There is only one public institution that can prevent SA from experiencing a complete economic catastrophe – the National Treasury.

Yet this is the institution that has been subjected to the most intense political pressure in recent months.

And, as the saga of South African Airways (SAA) under the appalling leadership of Dudu Myeni has shown, it is also an institution that has not enjoyed protection from the country’s political leadership, notably President Jacob Zuma.

It is common cause that one of the reasons former minister of finance Trevor Manuel was a successful custodian of South African public finances had to do with the fact that he enjoyed the protection of his boss, Thabo Mbeki.

Mbeki used his political and constitutional powers to shield the National Treasury from undue political influence.

Manuel, together with his predecessors Derek Keys and Chris Liebenberg, also benefitted from political protection from former president Nelson Mandela.

Judging by the contemptuous manner in which Myeni has dealt with the National Treasury, Zuma has thrown finance minister Nhlanhla Nene to the wolves.

Nene is involved in a battle he will never win.

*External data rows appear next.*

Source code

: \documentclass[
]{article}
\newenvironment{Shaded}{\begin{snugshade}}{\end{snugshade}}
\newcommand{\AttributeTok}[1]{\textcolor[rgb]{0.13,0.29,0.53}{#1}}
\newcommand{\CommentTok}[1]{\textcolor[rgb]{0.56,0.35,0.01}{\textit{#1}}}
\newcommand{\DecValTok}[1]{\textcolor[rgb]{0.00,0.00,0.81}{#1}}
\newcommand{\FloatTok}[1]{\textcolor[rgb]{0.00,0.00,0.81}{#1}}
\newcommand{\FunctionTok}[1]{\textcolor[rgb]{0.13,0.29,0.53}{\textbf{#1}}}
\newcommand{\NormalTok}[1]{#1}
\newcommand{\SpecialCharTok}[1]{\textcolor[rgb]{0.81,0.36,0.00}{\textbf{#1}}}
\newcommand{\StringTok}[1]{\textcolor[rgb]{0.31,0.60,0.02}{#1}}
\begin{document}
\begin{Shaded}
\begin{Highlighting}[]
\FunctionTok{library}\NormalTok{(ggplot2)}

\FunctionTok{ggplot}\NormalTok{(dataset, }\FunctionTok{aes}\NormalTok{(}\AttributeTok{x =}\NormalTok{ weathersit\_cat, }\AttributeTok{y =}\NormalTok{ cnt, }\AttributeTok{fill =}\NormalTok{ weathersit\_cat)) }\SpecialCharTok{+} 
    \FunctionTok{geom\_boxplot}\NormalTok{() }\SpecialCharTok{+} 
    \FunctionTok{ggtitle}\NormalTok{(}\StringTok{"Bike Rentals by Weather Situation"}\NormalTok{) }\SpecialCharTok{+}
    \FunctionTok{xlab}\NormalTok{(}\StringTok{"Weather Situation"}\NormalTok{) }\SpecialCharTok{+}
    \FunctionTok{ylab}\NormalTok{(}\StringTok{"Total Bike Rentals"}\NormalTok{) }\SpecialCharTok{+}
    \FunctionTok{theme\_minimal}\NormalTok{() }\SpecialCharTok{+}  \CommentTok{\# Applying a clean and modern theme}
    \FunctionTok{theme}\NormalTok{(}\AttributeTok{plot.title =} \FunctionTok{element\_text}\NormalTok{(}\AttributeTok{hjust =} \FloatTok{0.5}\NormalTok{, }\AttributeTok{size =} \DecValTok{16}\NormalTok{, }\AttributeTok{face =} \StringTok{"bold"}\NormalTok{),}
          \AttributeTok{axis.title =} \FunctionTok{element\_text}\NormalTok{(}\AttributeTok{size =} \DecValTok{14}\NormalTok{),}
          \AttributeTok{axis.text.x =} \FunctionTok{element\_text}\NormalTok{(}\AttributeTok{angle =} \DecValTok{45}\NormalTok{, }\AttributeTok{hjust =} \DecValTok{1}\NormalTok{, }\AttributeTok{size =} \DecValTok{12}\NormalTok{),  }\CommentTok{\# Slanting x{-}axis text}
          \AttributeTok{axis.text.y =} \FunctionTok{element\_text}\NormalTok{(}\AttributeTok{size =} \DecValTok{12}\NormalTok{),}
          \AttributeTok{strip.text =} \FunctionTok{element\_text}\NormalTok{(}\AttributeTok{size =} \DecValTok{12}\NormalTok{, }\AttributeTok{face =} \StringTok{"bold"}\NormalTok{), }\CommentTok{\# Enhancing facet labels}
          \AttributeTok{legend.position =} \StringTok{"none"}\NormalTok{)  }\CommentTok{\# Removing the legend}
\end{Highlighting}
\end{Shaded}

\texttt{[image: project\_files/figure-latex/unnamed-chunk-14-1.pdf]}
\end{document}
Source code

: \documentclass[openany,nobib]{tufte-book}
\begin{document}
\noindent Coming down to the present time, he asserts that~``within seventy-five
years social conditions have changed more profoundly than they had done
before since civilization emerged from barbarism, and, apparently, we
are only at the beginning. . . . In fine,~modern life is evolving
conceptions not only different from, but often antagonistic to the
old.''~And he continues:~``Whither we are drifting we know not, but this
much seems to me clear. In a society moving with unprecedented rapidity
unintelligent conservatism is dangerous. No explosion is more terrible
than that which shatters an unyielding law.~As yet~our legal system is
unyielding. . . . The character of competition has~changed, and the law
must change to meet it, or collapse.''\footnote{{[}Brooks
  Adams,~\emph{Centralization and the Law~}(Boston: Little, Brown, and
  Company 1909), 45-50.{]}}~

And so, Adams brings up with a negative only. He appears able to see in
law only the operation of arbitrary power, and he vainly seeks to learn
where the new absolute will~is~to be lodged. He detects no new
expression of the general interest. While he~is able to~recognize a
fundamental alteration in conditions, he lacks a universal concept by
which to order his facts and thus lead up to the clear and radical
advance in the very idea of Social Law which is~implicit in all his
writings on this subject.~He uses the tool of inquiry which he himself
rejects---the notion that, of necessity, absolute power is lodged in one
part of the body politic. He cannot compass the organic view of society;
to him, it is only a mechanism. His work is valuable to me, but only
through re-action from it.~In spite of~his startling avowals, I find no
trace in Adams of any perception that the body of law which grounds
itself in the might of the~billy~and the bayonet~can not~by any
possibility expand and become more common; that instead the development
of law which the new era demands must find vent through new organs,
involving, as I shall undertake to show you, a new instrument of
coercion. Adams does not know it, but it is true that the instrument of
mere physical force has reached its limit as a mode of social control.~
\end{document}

He is a superb public servant but he lacks political clout within the ANC and has the misfortune of having to continuously fend off economically illiterate and rapacious political predators.

He has correctly stood up to Myeni: no self-respecting finance minister should countenance the kind of flagrant abuse of public funds that has become the norm at SAA.

But in confronting Myeni he is also challenging powerful political interests that back her.

Without Zuma’s backing, Nene will eventually lose the fight to contain the financial bleeding and governance chaos at SAA.

SAA is a major headache for the National Treasury, but it pales into insignificance when compared with the proposed nuclear build programme, whose affordability Nene says “needs to be thoroughly debated”. ?

Given the precarious state of the country’s public finances, coupled with growing political pressure on the National Treasury to spend money it does not have, Nene’s already invidious position will become increasingly unbearable.

As the 2016 local government elections approach, the clamour for more spending to appease a restive electorate will grow.

Although Nene knows that the current path of government profligacy will result in disastrous economic consequences, he is politically vulnerable.

The political forces ranged against the National Treasury are very powerful and, without the protection of the country’s head of state, Nene and his officials will ultimately succumb to political pressure in the same ways as other public institutions, such as the South African Revenue Service (Sars) and the National Prosecuting Authority, did.

Given the toxic political milieu in which he is operating, Nene faces the prospect of becoming the first post-apartheid finance minister to be forced out of office.

If that did happen, he would join a string of public officials who were discarded for either failing to toe the line, or for being seen as a stumbling block to the machinations of those with undefined political agendas.

There’s only one way in which Nene can avert damage to his stellar political career. He must jump before he is pushed.

He must resign on his terms not only to preserve his professional integrity, but also to draw public attention to the atrocious conditions he and his officials have had to do their jobs.

The financial markets would not take kindly to such a move, but they will recover in time.

Such a move would also lead to Nene’s political isolation, but it would also hopefully focus the ANC’s attention on the grave threats facing our country’s most prized public institution.

Nene is an educated and capable politician and he would thrive in the private sector.

* This article went to print for the 17 December 2015 edition of finweek, as President Jacob Zuma made the announcement of Finance Minister Nhlanhla Nene's redeployment.